#### YOUR TASK
Below are several records. Retype exactly those lines running from the one with "- The App Profile" through the one with "### Assign users, templates, configure", end lines included, and no others.

- Opening Delimiter -

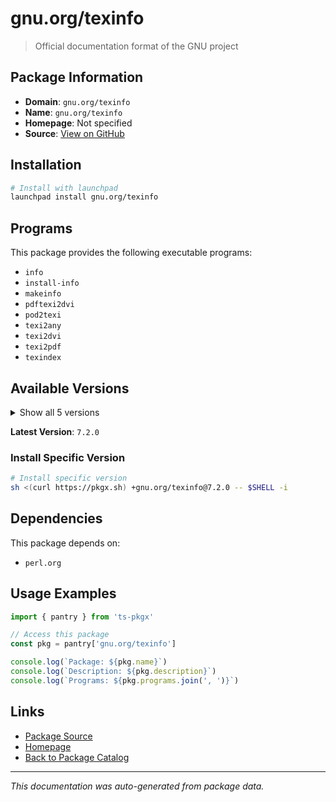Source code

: # gnu.org/texinfo

> Official documentation format of the GNU project

## Package Information

- **Domain**: `gnu.org/texinfo`
- **Name**: `gnu.org/texinfo`
- **Homepage**: Not specified
- **Source**: [View on GitHub](https://github.com/pkgxdev/pantry/tree/main/projects/gnu.org/texinfo/package.yml)

## Installation

```bash
# Install with launchpad
launchpad install gnu.org/texinfo
```

## Programs

This package provides the following executable programs:

- `info`
- `install-info`
- `makeinfo`
- `pdftexi2dvi`
- `pod2texi`
- `texi2any`
- `texi2dvi`
- `texi2pdf`
- `texindex`

## Available Versions

<details>
<summary>Show all 5 versions</summary>

- `7.2.0`, `7.1.1`, `7.1.0`, `7.0.3`, `7.0.1`

</details>

**Latest Version**: `7.2.0`

### Install Specific Version

```bash
# Install specific version
sh <(curl https://pkgx.sh) +gnu.org/texinfo@7.2.0 -- $SHELL -i
```

## Dependencies

This package depends on:

- `perl.org`

## Usage Examples

```typescript
import { pantry } from 'ts-pkgx'

// Access this package
const pkg = pantry['gnu.org/texinfo']

console.log(`Package: ${pkg.name}`)
console.log(`Description: ${pkg.description}`)
console.log(`Programs: ${pkg.programs.join(', ')}`)
```

## Links

- [Package Source](https://github.com/pkgxdev/pantry/tree/main/projects/gnu.org/texinfo/package.yml)
- [Homepage](#)
- [Back to Package Catalog](../../../package-catalog.md)

---

*This documentation was auto-generated from package data.*
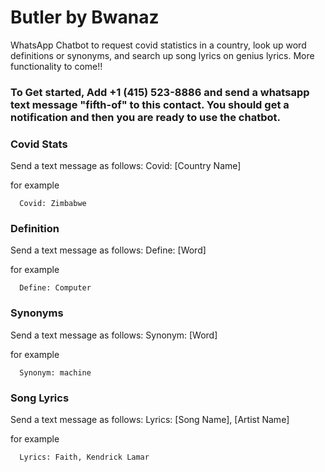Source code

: # Butler by Bwanaz
WhatsApp Chatbot to request covid statistics in a country, look up word definitions or synonyms, and search up song lyrics on genius lyrics. More functionality to come!!

### To Get started, Add +1 (415) 523-8886 and send a whatsapp text message "fifth-of" to this contact. You should get a notification and then you are ready to use the chatbot.


### Covid Stats

Send a text message as follows: Covid: [Country Name]

for example

```
  Covid: Zimbabwe
 ```
 
 ### Definition

Send a text message as follows: Define: [Word]

for example

```
  Define: Computer
 ```
 
 ### Synonyms

Send a text message as follows: Synonym: [Word]

for example

```
  Synonym: machine
 ```
 
### Song Lyrics

Send a text message as follows: Lyrics: [Song Name], [Artist Name]

for example

```
  Lyrics: Faith, Kendrick Lamar
 ```
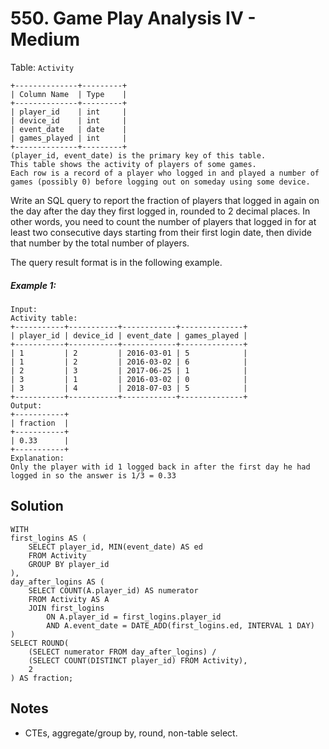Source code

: # 550. Game Play Analysis IV - Medium

Table: `Activity`

```
+--------------+---------+
| Column Name  | Type    |
+--------------+---------+
| player_id    | int     |
| device_id    | int     |
| event_date   | date    |
| games_played | int     |
+--------------+---------+
(player_id, event_date) is the primary key of this table.
This table shows the activity of players of some games.
Each row is a record of a player who logged in and played a number of games (possibly 0) before logging out on someday using some device.
```

Write an SQL query to report the fraction of players that logged in again on the day after the day they first logged in, rounded to 2 decimal places. In other words, you need to count the number of players that logged in for at least two consecutive days starting from their first login date, then divide that number by the total number of players.

The query result format is in the following example.

##### Example 1:

```
Input: 
Activity table:
+-----------+-----------+------------+--------------+
| player_id | device_id | event_date | games_played |
+-----------+-----------+------------+--------------+
| 1         | 2         | 2016-03-01 | 5            |
| 1         | 2         | 2016-03-02 | 6            |
| 2         | 3         | 2017-06-25 | 1            |
| 3         | 1         | 2016-03-02 | 0            |
| 3         | 4         | 2018-07-03 | 5            |
+-----------+-----------+------------+--------------+
Output: 
+-----------+
| fraction  |
+-----------+
| 0.33      |
+-----------+
Explanation: 
Only the player with id 1 logged back in after the first day he had logged in so the answer is 1/3 = 0.33
```

## Solution

```
WITH 
first_logins AS (
    SELECT player_id, MIN(event_date) AS ed
    FROM Activity
    GROUP BY player_id
),
day_after_logins AS (
    SELECT COUNT(A.player_id) AS numerator
    FROM Activity AS A
    JOIN first_logins
        ON A.player_id = first_logins.player_id
        AND A.event_date = DATE_ADD(first_logins.ed, INTERVAL 1 DAY)
)
SELECT ROUND(
    (SELECT numerator FROM day_after_logins) /
    (SELECT COUNT(DISTINCT player_id) FROM Activity),
    2
) AS fraction;
```

## Notes
- CTEs, aggregate/group by, round, non-table select.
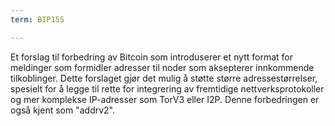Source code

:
 ```yaml
---
term: BIP155

---
```

Et forslag til forbedring av Bitcoin som introduserer et nytt format for meldinger som formidler adresser til noder som aksepterer innkommende tilkoblinger. Dette forslaget gjør det mulig å støtte større adressestørrelser, spesielt for å legge til rette for integrering av fremtidige nettverksprotokoller og mer komplekse IP-adresser som TorV3 eller I2P. Denne forbedringen er også kjent som "addrv2".
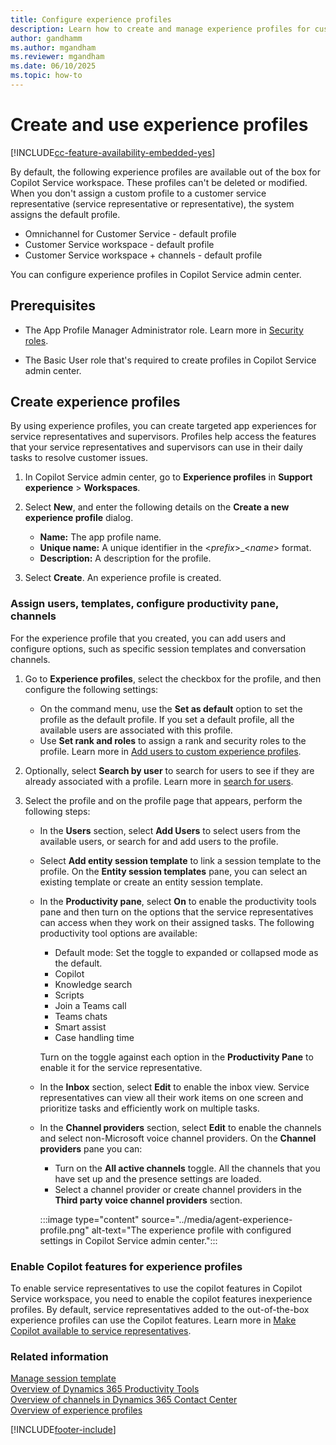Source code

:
 ```yaml
---
title: Configure experience profiles
description: Learn how to create and manage experience profiles for customized service representative experiences in Dynamics 365 Contact Center and Customer Service.
author: gandhamm
ms.author: mgandham
ms.reviewer: mgandham
ms.date: 06/10/2025
ms.topic: how-to
---
```


# Create and use experience profiles

[!INCLUDE[cc-feature-availability-embedded-yes](../../includes/cc-feature-availability-embedded-yes.md)]

By default, the following experience profiles are available out of the box for Copilot Service workspace. These profiles can't be deleted or modified.  When you don't assign a custom profile to a customer service representative (service representative or representative), the system assigns the default profile.

- Omnichannel for Customer Service - default profile
- Customer Service workspace - default profile
- Customer Service workspace + channels - default profile

You can configure experience profiles in Copilot Service admin center. 

## Prerequisites

- The App Profile Manager Administrator role. Learn more in [Security roles](security-roles.md).

- The Basic User role that's required to create profiles in Copilot Service admin center.

## Create experience profiles

By using experience profiles, you can create targeted app experiences for service representatives and supervisors. Profiles help access the features that your service representatives and supervisors can use in their daily tasks to resolve customer issues.

1. In Copilot Service admin center, go to  **Experience profiles** in **Support experience** > **Workspaces**.

1. Select **New**, and enter the following details on the **Create a new experience profile** dialog.

   - **Name:** The app profile name.
   - **Unique name:** A unique identifier in the <*prefix*>_<*name*> format.
   - **Description:** A description for the profile.

1. Select **Create**. An experience profile is created.

### Assign users, templates, configure productivity pane, channels

For the experience profile that you created, you can add users and configure options, such as specific session templates and conversation channels.

1. Go to **Experience profiles**, select the checkbox for the profile, and then configure the following settings:

   - On the command menu, use the **Set as default** option to set the profile as the default profile. If you set a default profile, all the available users are associated with this profile.
   - Use **Set rank and roles** to assign a rank and security roles to the profile. Learn more in [Add users to custom experience profiles](add-profile-default.md).
1. Optionally, select **Search by user** to search for users to see if they are already associated with a profile. Learn more in [search for users](add-profile-default.md#search-for-users).
1. Select the profile and on the profile page that appears, perform the following steps:
   - In the **Users** section, select **Add Users** to select users from the available users, or search for and add users to the profile.
   - Select **Add entity session template** to link a session template to the profile. On the **Entity session templates** pane, you can select an existing template or create an entity session template.
   - In the **Productivity pane**, select **On** to enable the productivity tools pane and then turn on the options that the service representatives can access when they work on their assigned tasks. The following productivity tool options are available:
  
      - Default mode: Set the toggle to expanded or collapsed mode as the default.
      - Copilot
      - Knowledge search
      - Scripts
      - Join a Teams call
      - Teams chats
      - Smart assist
      - Case handling time
      
      Turn on the toggle against each option in the **Productivity Pane** to enable it for the service representative.
   - In the **Inbox** section, select **Edit** to enable the inbox view. Service representatives can view all their work items on one screen and prioritize tasks and efficiently work on multiple tasks.
   - In the **Channel providers** section, select **Edit** to enable the channels and select non-Microsoft voice channel providers. On the **Channel providers**  pane you can:
      - Turn on the **All active channels** toggle. All the channels that you have set up and the presence settings are loaded.
      - Select a channel provider or create channel providers in the **Third party voice channel providers** section.
  
     :::image type="content" source="../media/agent-experience-profile.png" alt-text="The experience profile with configured settings in Copilot Service admin center.":::

### Enable Copilot features for experience profiles

To enable service representatives to use the copilot features in Copilot Service workspace, you need to enable the copilot features inexperience profiles. By default, service representatives added to the out-of-the-box experience profiles can use the Copilot features. Learn more in [Make Copilot available to service representatives](configure-copilot-features.md#make-copilot-available-to-representatives).

### Related information

[Manage session template](session-templates.md)  
[Overview of Dynamics 365 Productivity Tools](productivity-tools.md)  
[Overview of channels in Dynamics 365 Contact Center](../use/channels.md)  
[Overview of experience profiles](overview.md)  


[!INCLUDE[footer-include](../../includes/footer-banner.md)]
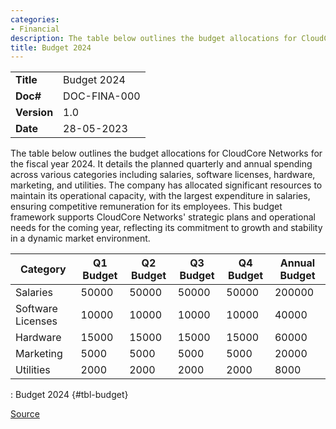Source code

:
 ```yaml
---
categories:
- Financial
description: The table below outlines the budget allocations for CloudCore Networks for the fiscal year 2024.
title: Budget 2024
---
```


|              |                                     |
|--------------|-------------------------------------|
| **Title**    | Budget 2024             |
| **Doc#**     | DOC-FINA-000 |
| **Version**  | 1.0                                 |
| **Date**     | 28-05-2023                              |

The table below outlines the budget allocations for CloudCore Networks for the
fiscal year 2024. It details the planned quarterly and annual spending across
various categories including salaries, software licenses, hardware, marketing,
and utilities. The company has allocated significant resources to maintain its
operational capacity, with the largest expenditure in salaries, ensuring
competitive remuneration for its employees. This budget framework supports
CloudCore Networks' strategic plans and operational needs for the coming year,
reflecting its commitment to growth and stability in a dynamic market
environment.


| Category          | Q1 Budget | Q2 Budget | Q3 Budget | Q4 Budget | Annual Budget |
|-------------------|-----------|-----------|-----------|-----------|---------------|
| Salaries          | 50000     | 50000     | 50000     | 50000     | 200000        |
| Software Licenses | 10000     | 10000     | 10000     | 10000     | 40000         |
| Hardware          | 15000     | 15000     | 15000     | 15000     | 60000         |
| Marketing         | 5000      | 5000      | 5000      | 5000      | 20000         |
| Utilities         | 2000      | 2000      | 2000      | 2000      | 8000          |

: Budget 2024 {#tbl-budget}

[Source](../../data/Budget_2024.csv)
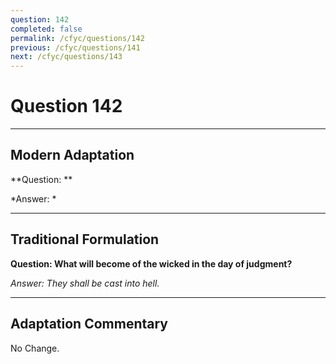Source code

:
 ```yaml
---
question: 142
completed: false
permalink: /cfyc/questions/142
previous: /cfyc/questions/141
next: /cfyc/questions/143
---
```

# Question 142

---
## Modern Adaptation
**Question: **

*Answer: *

---
## Traditional Formulation
**Question: What will become of the wicked in the day of judgment?**

*Answer: They shall be cast into hell.*

---
## Adaptation Commentary
No Change.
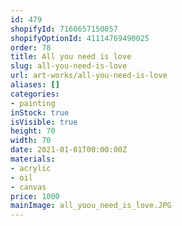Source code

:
 ```yaml
---
id: 479
shopifyId: 7160657150057
shopifyOptionId: 41114769490025
order: 78
title: All you need is love
slug: all-you-need-is-love
url: art-works/all-you-need-is-love
aliases: []
categories:
- painting
inStock: true
isVisible: true
height: 70
width: 70
date: 2021-01-01T00:00:00Z
materials:
- acrylic
- oil
- canvas
price: 1000
mainImage: all_yoou_need_is_love.JPG
---
```

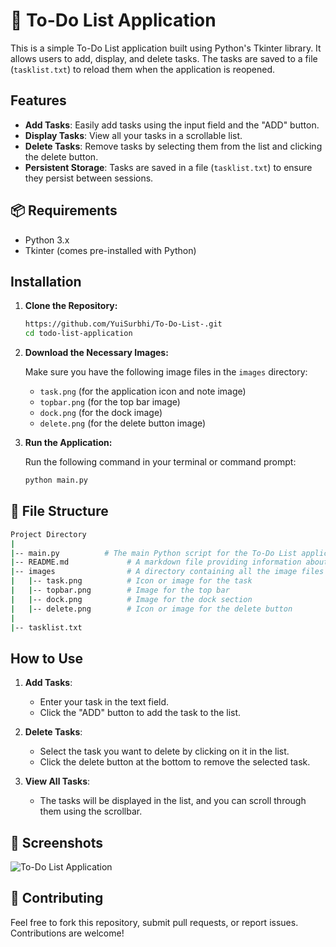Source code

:# 📝 To-Do List Application

This is a simple To-Do List application built using Python's Tkinter library. It allows users to add, display, and delete tasks. The tasks are saved to a file (`tasklist.txt`) to reload them when the application is reopened.

## Features

- **Add Tasks**: Easily add tasks using the input field and the "ADD" button.
- **Display Tasks**: View all your tasks in a scrollable list.
- **Delete Tasks**: Remove tasks by selecting them from the list and clicking the delete button.
- **Persistent Storage**: Tasks are saved in a file (`tasklist.txt`) to ensure they persist between sessions.

## 📦 Requirements

- Python 3.x
- Tkinter (comes pre-installed with Python)

## Installation

1. **Clone the Repository:**

    ```bash
    https://github.com/YuiSurbhi/To-Do-List-.git
    cd todo-list-application
    ```

2. **Download the Necessary Images:**

    Make sure you have the following image files in the `images` directory:
    - `task.png` (for the application icon and note image)
    - `topbar.png` (for the top bar image)
    - `dock.png` (for the dock image)
    - `delete.png` (for the delete button image)

3. **Run the Application:**

    Run the following command in your terminal or command prompt:

    ```bash
    python main.py
    ```

## 📂 File Structure

```bash
Project Directory 
|
|-- main.py          # The main Python script for the To-Do List application
|-- README.md             # A markdown file providing information about the project
|-- images                # A directory containing all the image files used in the project
|   |-- task.png          # Icon or image for the task
|   |-- topbar.png        # Image for the top bar
|   |-- dock.png          # Image for the dock section
|   |-- delete.png        # Icon or image for the delete button
|
|-- tasklist.txt
```

## How to Use

1. **Add Tasks**:
    - Enter your task in the text field.
    - Click the "ADD" button to add the task to the list.

2. **Delete Tasks**:
    - Select the task you want to delete by clicking on it in the list.
    - Click the delete button at the bottom to remove the selected task.

3. **View All Tasks**:
    - The tasks will be displayed in the list, and you can scroll through them using the scrollbar.

## 📸 Screenshots

![To-Do List Application](https://github.com/user-attachments/assets/4c50190a-b79d-4775-a367-1bfd9864a104)

## 🤝 Contributing

Feel free to fork this repository, submit pull requests, or report issues. Contributions are welcome!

- Closing Delimiter -

#### RESPONSE BOX
- The App Profile Manager Administrator role. Learn more in [Security roles](security-roles.md).

- The Basic User role that's required to create profiles in Copilot Service admin center.

## Create experience profiles

By using experience profiles, you can create targeted app experiences for service representatives and supervisors. Profiles help access the features that your service representatives and supervisors can use in their daily tasks to resolve customer issues.

1. In Copilot Service admin center, go to  **Experience profiles** in **Support experience** > **Workspaces**.

1. Select **New**, and enter the following details on the **Create a new experience profile** dialog.

   - **Name:** The app profile name.
   - **Unique name:** A unique identifier in the <*prefix*>_<*name*> format.
   - **Description:** A description for the profile.

1. Select **Create**. An experience profile is created.

### Assign users, templates, configure productivity pane, channels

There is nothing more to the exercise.